▶ **WORK TO COMPLETE**:
Find each line of the entries with the string "schemas", please, and copy it.

+ + +

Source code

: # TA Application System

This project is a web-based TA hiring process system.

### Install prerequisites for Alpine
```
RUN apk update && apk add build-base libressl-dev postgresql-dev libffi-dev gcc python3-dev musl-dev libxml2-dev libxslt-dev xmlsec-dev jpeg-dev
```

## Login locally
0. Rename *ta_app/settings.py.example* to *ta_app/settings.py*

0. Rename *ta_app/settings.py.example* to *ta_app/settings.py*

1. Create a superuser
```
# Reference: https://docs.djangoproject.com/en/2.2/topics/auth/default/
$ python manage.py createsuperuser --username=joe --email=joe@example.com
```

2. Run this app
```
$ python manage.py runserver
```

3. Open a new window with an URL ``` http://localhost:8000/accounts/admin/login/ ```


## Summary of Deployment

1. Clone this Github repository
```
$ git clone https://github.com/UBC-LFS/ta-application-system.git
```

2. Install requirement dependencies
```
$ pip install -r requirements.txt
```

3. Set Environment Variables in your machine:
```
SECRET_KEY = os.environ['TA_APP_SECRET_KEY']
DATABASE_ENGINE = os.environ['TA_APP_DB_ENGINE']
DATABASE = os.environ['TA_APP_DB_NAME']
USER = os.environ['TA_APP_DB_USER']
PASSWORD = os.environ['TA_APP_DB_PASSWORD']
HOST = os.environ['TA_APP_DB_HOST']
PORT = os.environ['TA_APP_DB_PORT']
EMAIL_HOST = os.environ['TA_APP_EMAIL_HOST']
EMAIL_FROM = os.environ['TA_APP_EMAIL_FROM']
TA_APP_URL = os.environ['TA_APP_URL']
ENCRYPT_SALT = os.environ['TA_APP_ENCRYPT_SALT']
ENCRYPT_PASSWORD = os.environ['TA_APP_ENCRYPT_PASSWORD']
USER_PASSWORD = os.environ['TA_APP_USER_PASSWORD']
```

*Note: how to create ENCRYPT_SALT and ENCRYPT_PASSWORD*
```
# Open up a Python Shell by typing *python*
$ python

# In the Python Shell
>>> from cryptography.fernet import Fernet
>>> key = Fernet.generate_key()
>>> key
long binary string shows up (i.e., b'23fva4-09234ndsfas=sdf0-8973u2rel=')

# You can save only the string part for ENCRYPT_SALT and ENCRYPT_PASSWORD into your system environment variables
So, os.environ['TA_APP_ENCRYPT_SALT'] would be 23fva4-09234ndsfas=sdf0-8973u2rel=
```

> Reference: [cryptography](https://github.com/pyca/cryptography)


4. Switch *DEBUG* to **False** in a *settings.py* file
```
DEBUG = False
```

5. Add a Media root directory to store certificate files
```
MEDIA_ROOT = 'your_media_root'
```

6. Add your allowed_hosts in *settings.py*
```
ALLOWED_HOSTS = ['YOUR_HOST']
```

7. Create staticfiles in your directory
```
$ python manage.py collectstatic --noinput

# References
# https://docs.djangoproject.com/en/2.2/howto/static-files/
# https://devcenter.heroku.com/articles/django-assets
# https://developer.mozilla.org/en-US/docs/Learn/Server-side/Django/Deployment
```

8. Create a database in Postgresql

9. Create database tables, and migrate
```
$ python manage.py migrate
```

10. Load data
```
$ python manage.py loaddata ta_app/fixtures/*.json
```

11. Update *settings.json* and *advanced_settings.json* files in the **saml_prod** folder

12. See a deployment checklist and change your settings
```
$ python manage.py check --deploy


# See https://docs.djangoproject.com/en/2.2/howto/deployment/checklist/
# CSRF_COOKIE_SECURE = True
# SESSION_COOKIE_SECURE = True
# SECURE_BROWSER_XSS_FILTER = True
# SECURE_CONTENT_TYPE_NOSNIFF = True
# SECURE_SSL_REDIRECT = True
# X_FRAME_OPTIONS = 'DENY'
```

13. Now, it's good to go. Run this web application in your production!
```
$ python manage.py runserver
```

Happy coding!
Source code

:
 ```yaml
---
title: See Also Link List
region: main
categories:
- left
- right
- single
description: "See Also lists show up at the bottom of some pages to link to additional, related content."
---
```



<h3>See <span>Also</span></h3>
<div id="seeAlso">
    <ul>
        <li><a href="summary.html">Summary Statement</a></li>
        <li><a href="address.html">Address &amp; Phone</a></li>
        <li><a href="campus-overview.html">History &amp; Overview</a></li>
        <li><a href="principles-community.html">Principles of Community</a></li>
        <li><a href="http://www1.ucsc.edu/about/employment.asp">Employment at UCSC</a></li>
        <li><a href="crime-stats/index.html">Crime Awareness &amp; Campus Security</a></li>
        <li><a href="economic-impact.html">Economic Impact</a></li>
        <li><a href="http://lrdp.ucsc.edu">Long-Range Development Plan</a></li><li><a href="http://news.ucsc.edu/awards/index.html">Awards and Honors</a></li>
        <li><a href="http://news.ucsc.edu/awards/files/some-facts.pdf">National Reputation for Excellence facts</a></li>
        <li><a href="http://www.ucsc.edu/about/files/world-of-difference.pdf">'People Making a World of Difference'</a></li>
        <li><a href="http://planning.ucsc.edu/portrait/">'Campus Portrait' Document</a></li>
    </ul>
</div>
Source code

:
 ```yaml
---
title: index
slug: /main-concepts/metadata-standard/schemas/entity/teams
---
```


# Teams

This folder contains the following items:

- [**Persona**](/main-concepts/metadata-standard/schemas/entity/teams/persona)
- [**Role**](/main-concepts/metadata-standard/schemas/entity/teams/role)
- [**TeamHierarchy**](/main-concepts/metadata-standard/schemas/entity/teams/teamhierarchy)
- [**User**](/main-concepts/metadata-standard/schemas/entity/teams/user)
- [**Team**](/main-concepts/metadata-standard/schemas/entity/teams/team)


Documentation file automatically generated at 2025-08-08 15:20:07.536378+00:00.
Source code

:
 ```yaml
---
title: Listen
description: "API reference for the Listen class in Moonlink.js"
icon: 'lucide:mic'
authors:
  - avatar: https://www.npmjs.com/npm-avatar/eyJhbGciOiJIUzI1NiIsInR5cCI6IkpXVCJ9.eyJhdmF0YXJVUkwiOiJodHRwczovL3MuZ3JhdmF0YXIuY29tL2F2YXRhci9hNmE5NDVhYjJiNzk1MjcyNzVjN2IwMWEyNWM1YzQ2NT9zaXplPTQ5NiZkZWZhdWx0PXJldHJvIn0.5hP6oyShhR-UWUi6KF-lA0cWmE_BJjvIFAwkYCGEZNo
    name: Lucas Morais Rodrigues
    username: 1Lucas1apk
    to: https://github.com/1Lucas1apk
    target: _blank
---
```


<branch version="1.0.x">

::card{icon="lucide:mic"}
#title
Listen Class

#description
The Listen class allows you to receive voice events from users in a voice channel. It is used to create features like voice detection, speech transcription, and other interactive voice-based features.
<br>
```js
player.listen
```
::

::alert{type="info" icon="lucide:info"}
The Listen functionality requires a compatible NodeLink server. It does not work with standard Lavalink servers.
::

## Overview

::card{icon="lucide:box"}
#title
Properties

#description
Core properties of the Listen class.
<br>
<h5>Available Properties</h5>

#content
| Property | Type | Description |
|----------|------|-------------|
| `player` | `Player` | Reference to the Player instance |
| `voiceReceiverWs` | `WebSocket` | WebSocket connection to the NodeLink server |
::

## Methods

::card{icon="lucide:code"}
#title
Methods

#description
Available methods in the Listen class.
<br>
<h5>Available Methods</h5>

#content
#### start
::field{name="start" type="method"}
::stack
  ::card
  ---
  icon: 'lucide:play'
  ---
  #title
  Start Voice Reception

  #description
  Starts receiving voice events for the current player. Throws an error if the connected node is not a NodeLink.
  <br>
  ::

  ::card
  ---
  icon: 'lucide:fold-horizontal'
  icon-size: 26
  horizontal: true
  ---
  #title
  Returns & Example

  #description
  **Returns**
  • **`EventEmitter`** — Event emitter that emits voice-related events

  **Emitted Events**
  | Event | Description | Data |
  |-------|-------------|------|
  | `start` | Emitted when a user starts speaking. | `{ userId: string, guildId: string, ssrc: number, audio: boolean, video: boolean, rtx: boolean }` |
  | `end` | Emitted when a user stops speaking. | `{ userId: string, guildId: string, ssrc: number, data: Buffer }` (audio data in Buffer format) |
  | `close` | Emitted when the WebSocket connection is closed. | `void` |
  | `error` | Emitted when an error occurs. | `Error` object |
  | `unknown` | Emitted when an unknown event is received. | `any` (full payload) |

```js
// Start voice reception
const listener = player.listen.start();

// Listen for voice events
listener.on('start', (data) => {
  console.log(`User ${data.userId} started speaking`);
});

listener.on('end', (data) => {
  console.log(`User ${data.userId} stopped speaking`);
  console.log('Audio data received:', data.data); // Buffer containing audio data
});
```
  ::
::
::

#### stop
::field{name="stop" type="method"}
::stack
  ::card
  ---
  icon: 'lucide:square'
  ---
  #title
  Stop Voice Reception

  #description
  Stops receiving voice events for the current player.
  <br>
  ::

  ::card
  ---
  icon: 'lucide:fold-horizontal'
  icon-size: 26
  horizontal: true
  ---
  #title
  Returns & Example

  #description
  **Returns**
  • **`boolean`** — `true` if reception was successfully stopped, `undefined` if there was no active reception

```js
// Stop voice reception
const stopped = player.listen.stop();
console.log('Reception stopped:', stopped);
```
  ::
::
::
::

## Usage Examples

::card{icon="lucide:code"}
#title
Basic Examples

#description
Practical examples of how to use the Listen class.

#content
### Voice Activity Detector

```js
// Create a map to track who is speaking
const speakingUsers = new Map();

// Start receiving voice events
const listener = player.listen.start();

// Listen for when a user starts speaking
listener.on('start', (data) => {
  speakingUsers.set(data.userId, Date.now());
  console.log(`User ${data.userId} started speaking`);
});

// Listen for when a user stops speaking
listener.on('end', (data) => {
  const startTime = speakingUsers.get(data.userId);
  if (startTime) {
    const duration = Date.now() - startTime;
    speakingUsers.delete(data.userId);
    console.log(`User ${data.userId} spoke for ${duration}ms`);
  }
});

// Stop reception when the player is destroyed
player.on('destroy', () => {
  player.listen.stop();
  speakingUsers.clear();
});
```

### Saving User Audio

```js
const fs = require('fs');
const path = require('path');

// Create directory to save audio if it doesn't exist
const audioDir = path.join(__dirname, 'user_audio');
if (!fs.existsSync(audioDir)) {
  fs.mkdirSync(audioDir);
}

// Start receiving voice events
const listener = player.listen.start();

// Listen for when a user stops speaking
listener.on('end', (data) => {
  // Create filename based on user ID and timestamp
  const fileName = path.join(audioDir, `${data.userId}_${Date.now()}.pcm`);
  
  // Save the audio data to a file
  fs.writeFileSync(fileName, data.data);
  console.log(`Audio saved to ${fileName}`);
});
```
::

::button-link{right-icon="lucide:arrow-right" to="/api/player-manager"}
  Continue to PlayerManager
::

+ + +

▶ **SOLVED PROBLEM**:
slug: /main-concepts/metadata-standard/schemas/entity/teams
- [**Persona**](/main-concepts/metadata-standard/schemas/entity/teams/persona)
- [**Role**](/main-concepts/metadata-standard/schemas/entity/teams/role)
- [**TeamHierarchy**](/main-concepts/metadata-standard/schemas/entity/teams/teamhierarchy)
- [**User**](/main-concepts/metadata-standard/schemas/entity/teams/user)
- [**Team**](/main-concepts/metadata-standard/schemas/entity/teams/team)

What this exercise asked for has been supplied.